悪性隠者
場所は島国イギリスのウェールズ。
山々に囲まれた、とある片田舎の村があった。
山地特有の澄んだ空気に、豊かな自然が広がる大地。人の喧騒とは遠く離れた“昔ながら”が残る場所。環境は牧畜に適しており、村はそれによって生計を立てている。

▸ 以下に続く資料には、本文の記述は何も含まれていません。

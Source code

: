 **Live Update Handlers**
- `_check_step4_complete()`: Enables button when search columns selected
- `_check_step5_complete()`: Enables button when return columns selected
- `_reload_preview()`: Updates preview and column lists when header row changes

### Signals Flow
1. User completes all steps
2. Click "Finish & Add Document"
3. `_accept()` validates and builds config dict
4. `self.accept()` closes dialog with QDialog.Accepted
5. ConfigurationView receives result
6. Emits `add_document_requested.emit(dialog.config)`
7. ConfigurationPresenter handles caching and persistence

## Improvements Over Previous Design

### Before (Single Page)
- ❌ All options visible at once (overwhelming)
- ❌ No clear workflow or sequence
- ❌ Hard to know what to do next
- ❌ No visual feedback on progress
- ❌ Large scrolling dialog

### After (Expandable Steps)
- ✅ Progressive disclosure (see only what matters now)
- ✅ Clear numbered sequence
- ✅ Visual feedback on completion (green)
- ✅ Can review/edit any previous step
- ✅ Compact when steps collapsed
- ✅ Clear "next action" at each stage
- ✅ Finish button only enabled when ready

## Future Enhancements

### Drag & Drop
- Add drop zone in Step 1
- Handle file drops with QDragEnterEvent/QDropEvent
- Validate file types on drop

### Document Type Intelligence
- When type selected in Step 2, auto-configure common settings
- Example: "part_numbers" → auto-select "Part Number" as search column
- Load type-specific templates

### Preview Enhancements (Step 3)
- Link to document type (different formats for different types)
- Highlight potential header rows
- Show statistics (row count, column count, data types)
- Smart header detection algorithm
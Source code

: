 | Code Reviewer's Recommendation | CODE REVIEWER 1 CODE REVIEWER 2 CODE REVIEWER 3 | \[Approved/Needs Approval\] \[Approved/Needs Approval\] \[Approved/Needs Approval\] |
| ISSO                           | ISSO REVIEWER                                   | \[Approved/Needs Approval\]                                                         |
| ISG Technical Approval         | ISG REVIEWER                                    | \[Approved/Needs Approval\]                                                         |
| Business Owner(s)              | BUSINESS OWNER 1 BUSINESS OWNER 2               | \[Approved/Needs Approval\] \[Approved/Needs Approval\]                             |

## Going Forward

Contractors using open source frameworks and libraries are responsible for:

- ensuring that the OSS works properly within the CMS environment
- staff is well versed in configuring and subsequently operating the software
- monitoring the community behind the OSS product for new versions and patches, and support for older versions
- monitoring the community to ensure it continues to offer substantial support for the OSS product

村民の数はおよそ二百人の小さな集落。他の集合体との関わりは薄く、ほとんどが自給自足で賄われる。この村に訪れるのは半年に一度の行商人か、極稀に田舎好きな旅行者が来る程度。そういう伝統的な──そして閉鎖的な集落である。
そんな村を一人の男が歩いていた。
その様相は細く、長い。身につける白衣によって多少誤魔化されてはいるが、男の体は骨と皮しかないようなほどに薄い。容貌は一般的な英国人。鼻は高く、肌は白い。但し目は切れ長で細かった。昆虫に例えるならばカマキリ。鼻にかける丸い黒ぶち眼鏡と、細長い身体が、より一層昆虫らしい印象を放っている。
男は白衣をはためかせながら鼻歌混じりに夕日の中を歩く。
「おや、先生。お散歩ですか?」
先生と呼ばれた男は、声をかけてきた村人に笑顔で頷き、先を進む。
白衣の男は村医者だった。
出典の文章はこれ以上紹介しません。